Corporate media isn’t sufficiently publicizing these plans, leaving it to the likes of, say, John Oliver to sound the alarm on “Last Week Tonight.”
“The Boys” doesn’t present a direct equivalent to these Orwellian-sounding proposals to end democracy. Smart. Doing so would give those downplaying the existential threat to the American experiment something to point at while calling millions of anxious Cassandras ridiculous.
Instead, the episode’s writer Anslem Richardson penned a power and funding pitch for Victoria that explains why Republicans are so gung-ho to install a king and hand him absolute power, as the Supreme Court did on Monday.

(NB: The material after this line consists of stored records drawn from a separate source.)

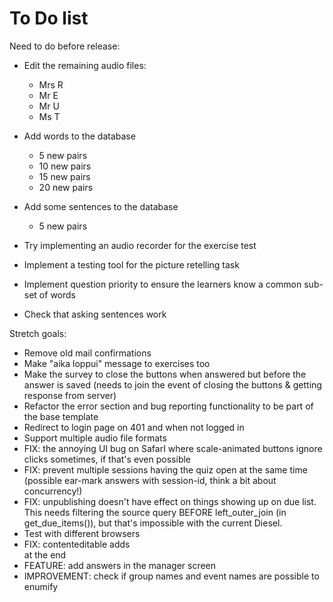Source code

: # To Do list

Need to do before release:

- Edit the remaining audio files:
	- Mrs R
	- Mr E
	- Mr U
	- Ms T
- Add words to the database
	- 5 new pairs
	- 10 new pairs
	- 15 new pairs
	- 20 new pairs
- Add some sentences to the database
	- 5 new pairs

- Try implementing an audio recorder for the exercise test
- Implement a testing tool for the picture retelling task
- Implement question priority to ensure the learners know a common sub-set of words
- Check that asking sentences work


Stretch goals:
- Remove old mail confirmations
- Make "aika loppui" message to exercises too
- Make the survey to close the buttons when answered but before the answer is saved (needs to join the event of closing the buttons & getting response from server)
- Refactor the error section and bug reporting functionality to be part of the base template
- Redirect to login page on 401 and when not logged in
- Support multiple audio file formats
- FIX: the annoying UI bug on SafarI where scale-animated buttons ignore clicks sometimes, if that's even possible
- FIX: prevent multiple sessions having the quiz open at the same time (possible ear-mark answers with session-id, think a bit about concurrency!)
- FIX: unpublishing doesn't have effect on things showing up on due list. This needs filtering the source query BEFORE left_outer_join (in get_due_items()), but that's impossible with the current Diesel.
- Test with different browsers
- FIX: contenteditable adds <br> at the end
- FEATURE: add answers in the manager screen
- IMPROVEMENT: check if group names and event names are possible to enumify
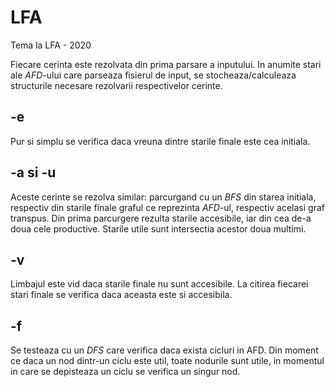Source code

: # LFA
Tema la LFA - 2020

Fiecare cerinta este rezolvata din prima parsare a inputului. In anumite stari
ale *AFD*-ului care parseaza fisierul de input, se stocheaza/calculeaza
structurile necesare rezolvarii respectivelor cerinte.

## -e
Pur si simplu se verifica daca vreuna dintre starile finale este cea initiala.

## -a si -u
Aceste cerinte se rezolva similar: parcurgand cu un *BFS* din starea initiala,
respectiv din starile finale graful ce reprezinta *AFD*-ul, respectiv acelasi graf
transpus. Din prima parcurgere rezulta starile accesibile, iar din cea de-a doua
cele productive. Starile utile sunt intersectia acestor doua multimi.

## -v
Limbajul este vid daca starile finale nu sunt accesibile. La citirea fiecarei
stari finale se verifica daca aceasta este si accesibila.

## -f
Se testeaza cu un *DFS* care verifica daca exista cicluri in AFD. Din moment ce
daca un nod dintr-un ciclu este util, toate nodurile sunt utile, in momentul in
care se depisteaza un ciclu se verifica un singur nod.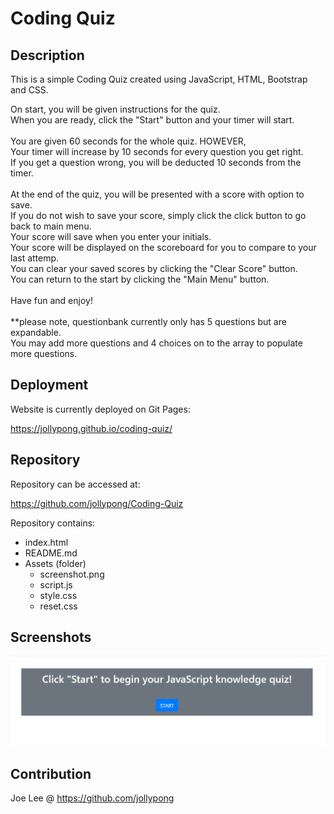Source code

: # Coding Quiz

## Description
This is a simple Coding Quiz created using JavaScript, HTML, Bootstrap and CSS.

On start, you will be given instructions for the quiz. <br />
When you are ready, click the "Start" button and your timer will start. <br />
<br />
You are given 60 seconds for the whole quiz. HOWEVER, <br />
Your timer will increase by 10 seconds for every question you get right. <br />
If you get a question wrong, you will be deducted 10 seconds from the timer. <br />
<br />
At the end of the quiz, you will be presented with a score with option to save. <br />
If you do not wish to save your score, simply click the click button to go back to main menu. <br />
Your score will save when you enter your initials. <br />
Your score will be displayed on the scoreboard for you to compare to your last attemp.<br />
You can clear your saved scores by clicking the "Clear Score" button. <br />
You can return to the start by clicking the "Main Menu" button. <br />
<br />
Have fun and enjoy! <br />
<br />
**please note, questionbank currently only has 5 questions but are expandable.<br />
You may add more questions and 4 choices on to the array to populate more questions. 

## Deployment
Website is currently deployed on Git Pages: 

https://jollypong.github.io/coding-quiz/

## Repository
Repository can be accessed at: 

https://github.com/jollypong/Coding-Quiz

Repository contains: 
- index.html
- README.md 
- Assets (folder)
  - screenshot.png
  - script.js 
  - style.css
  - reset.css
     
## Screenshots
![screenshot](./assets/screenshot.png)

## Contribution
Joe Lee @ https://github.com/jollypong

“Truth is, America is not a democracy,” Neuman tells her would-be supporters. “The word democracy makes people feel safe, but the Founders never trusted the masses, because the truth is the masses are . . . stupid. Anyone who owns a ‘Live, Laugh, Love’ mug shouldn't have a say in how our country is run.”
On Trump’s Agenda 47 page he lists his plan to convene a White House task force called “Salute to America 250” on Day One – the only day he’ll act like a dictator, he promises! Its sole responsibility will be to program a year of festivities leading up to a July 4, 2026, celebration centered on Iowa’s state fair.
This reads like a play for the "Live, Laugh, Love" crowd whose approval of wholesome things like butter sculptures and pie-eating contests might lead them to ignore his other plans to “root out” radical left-wing “vermin.”
History distant and near tells us what such dehumanizing language leads to especially when presented beside proposals that sound suspiciously like a modern recreation of Kraft durch Freude, the “Strength Through Joy” program that arose in 1933 to build popular support for another regime that consolidated power into one man.
So what are We, the People, to the rich who are running and ruining things? A labor force that needs “a kind but firm hand,” she says. “Corporations are the real superpowers here. You should be able to operate without any regulation or restriction whatsoever. After all, you’re billionaires. You are smart enough to know what's best.”
Which means leaving it up to the system to take care of them, offering up the masses for work or slaughter in the bargain. That’s how it goes on “The Boys,” and the direction America is headed.
No matter what happens, though, it’s nice to know we’ll probably still get the day off.
New episodes of "The Boys" debut Thursdays on Prime Video.